Stored data
────────

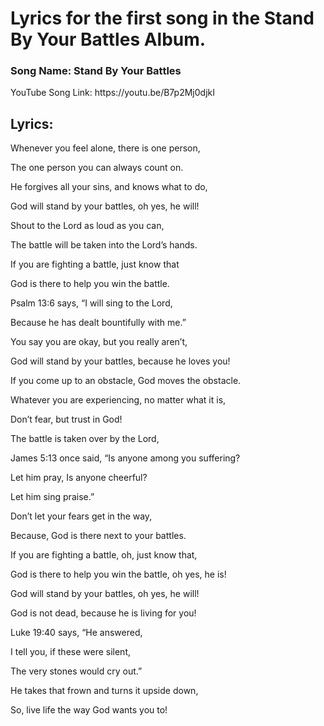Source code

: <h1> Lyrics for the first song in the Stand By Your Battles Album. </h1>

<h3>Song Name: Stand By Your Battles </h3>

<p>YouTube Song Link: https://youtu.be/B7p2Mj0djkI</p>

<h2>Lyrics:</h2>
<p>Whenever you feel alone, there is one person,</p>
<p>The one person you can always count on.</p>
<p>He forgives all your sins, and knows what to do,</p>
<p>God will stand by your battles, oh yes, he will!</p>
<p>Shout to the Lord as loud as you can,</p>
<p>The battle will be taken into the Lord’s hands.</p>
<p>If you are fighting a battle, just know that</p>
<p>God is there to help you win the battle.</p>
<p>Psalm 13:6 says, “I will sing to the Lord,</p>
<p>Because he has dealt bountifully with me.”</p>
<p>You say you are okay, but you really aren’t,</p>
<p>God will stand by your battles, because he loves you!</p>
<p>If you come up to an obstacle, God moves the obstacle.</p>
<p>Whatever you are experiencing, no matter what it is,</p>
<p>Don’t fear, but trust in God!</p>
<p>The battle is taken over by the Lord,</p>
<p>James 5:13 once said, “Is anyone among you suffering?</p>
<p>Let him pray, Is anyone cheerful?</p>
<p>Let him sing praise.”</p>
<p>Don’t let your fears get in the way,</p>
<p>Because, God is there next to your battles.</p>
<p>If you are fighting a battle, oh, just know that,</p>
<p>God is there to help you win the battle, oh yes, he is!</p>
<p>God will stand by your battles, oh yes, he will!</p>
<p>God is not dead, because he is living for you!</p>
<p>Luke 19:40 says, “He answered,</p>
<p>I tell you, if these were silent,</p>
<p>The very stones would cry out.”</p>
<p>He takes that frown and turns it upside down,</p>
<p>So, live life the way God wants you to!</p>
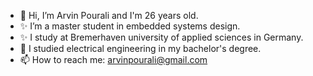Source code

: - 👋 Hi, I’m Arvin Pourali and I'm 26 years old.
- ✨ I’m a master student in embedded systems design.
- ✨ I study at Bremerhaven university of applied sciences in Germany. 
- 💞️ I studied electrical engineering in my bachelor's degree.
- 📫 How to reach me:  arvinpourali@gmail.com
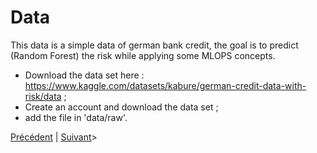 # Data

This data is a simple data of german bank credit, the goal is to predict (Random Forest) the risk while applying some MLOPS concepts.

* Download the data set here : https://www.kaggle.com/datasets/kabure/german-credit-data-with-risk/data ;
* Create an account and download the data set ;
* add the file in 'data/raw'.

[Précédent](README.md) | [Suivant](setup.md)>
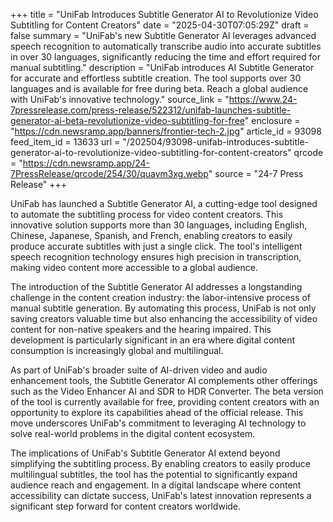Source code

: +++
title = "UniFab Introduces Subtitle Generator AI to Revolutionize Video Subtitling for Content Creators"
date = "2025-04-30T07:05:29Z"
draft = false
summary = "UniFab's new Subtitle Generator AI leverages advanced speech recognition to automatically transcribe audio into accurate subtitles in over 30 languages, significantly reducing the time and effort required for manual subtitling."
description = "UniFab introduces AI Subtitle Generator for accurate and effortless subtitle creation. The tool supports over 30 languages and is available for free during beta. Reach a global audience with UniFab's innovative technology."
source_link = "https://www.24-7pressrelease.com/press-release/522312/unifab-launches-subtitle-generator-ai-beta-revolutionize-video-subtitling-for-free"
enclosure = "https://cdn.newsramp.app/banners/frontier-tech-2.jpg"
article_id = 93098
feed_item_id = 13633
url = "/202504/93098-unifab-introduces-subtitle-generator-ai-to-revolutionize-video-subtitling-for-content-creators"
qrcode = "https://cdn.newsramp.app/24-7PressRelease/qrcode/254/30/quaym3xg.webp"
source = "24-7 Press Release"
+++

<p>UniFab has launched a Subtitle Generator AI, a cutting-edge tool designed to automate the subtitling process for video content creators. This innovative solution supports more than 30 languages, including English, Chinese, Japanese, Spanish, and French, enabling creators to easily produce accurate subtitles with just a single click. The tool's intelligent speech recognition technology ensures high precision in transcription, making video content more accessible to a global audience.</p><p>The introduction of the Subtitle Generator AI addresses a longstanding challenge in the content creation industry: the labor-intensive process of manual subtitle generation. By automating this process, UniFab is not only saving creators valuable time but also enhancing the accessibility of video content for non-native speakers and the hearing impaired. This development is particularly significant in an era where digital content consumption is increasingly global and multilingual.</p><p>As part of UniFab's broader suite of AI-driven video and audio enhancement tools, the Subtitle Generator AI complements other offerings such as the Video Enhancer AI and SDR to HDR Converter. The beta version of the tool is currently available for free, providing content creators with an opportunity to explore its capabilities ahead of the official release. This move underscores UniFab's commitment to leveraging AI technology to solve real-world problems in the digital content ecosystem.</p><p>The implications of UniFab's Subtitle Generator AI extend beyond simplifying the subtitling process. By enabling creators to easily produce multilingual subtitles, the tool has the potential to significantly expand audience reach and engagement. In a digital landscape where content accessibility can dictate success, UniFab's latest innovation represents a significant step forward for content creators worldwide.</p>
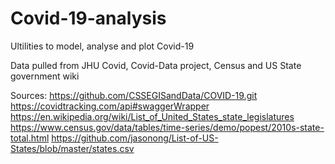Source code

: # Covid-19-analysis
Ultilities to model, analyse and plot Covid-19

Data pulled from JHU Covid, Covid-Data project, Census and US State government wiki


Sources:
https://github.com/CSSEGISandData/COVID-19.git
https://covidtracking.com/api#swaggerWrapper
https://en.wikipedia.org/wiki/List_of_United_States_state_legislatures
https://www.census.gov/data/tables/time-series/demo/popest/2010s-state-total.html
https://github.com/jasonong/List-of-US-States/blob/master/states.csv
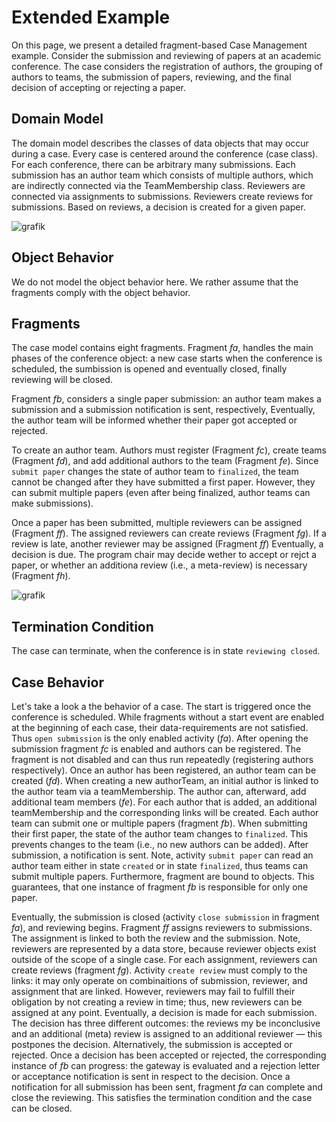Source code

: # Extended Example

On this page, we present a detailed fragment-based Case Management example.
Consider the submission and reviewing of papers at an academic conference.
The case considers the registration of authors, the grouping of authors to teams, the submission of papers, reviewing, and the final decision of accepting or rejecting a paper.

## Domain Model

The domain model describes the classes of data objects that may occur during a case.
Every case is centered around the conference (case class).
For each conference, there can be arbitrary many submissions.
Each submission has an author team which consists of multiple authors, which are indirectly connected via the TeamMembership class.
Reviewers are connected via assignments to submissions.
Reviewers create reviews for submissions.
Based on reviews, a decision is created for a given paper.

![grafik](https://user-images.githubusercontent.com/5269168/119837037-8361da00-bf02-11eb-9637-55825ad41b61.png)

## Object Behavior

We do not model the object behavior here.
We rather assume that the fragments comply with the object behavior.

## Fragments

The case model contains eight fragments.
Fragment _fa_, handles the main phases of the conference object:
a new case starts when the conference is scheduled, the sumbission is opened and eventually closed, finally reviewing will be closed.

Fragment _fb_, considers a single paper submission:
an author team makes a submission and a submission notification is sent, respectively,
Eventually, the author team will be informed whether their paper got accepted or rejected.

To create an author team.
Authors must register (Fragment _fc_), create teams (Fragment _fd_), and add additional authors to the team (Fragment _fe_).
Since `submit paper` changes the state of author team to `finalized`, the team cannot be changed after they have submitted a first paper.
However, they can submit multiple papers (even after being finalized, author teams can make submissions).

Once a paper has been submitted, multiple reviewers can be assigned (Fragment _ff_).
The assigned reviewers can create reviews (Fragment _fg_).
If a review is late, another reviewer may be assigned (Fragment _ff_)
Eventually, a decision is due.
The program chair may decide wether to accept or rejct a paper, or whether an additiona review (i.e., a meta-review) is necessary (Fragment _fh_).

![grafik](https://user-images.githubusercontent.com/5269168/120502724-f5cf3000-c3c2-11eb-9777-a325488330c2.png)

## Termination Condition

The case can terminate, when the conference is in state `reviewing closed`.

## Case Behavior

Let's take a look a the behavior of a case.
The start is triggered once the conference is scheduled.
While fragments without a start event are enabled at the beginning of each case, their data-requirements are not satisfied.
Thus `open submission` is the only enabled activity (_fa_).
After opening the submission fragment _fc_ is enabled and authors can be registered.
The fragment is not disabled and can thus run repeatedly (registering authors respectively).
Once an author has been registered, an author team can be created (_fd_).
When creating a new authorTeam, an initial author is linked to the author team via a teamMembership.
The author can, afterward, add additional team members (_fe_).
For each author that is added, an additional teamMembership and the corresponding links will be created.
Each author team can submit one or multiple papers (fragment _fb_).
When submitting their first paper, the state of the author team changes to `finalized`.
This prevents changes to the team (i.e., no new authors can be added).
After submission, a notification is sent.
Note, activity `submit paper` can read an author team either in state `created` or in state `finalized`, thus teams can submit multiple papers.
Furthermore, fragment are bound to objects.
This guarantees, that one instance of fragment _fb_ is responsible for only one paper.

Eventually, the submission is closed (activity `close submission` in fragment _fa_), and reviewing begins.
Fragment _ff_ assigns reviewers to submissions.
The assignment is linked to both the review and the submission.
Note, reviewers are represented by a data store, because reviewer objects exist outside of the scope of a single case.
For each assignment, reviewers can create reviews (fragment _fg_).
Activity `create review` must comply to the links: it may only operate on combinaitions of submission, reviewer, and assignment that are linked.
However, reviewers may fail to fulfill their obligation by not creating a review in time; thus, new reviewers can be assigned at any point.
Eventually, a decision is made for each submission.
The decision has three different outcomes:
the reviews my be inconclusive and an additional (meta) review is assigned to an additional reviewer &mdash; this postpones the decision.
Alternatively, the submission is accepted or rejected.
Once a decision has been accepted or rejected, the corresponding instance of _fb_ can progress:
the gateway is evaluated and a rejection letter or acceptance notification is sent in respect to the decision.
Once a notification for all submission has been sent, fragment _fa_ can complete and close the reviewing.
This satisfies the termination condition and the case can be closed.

────────

## WHAT NEEDS TO BE DONE
Wherever the line holding "The fragment is" falls in the entries above, copy exactly from it through the line holding "Eventually, the submission", inclusive, and add nothing.

## OUTPUT OF THE TASK
The fragment is not disabled and can thus run repeatedly (registering authors respectively).
Once an author has been registered, an author team can be created (_fd_).
When creating a new authorTeam, an initial author is linked to the author team via a teamMembership.
The author can, afterward, add additional team members (_fe_).
For each author that is added, an additional teamMembership and the corresponding links will be created.
Each author team can submit one or multiple papers (fragment _fb_).
When submitting their first paper, the state of the author team changes to `finalized`.
This prevents changes to the team (i.e., no new authors can be added).
After submission, a notification is sent.
Note, activity `submit paper` can read an author team either in state `created` or in state `finalized`, thus teams can submit multiple papers.
Furthermore, fragment are bound to objects.
This guarantees, that one instance of fragment _fb_ is responsible for only one paper.

Eventually, the submission is closed (activity `close submission` in fragment _fa_), and reviewing begins.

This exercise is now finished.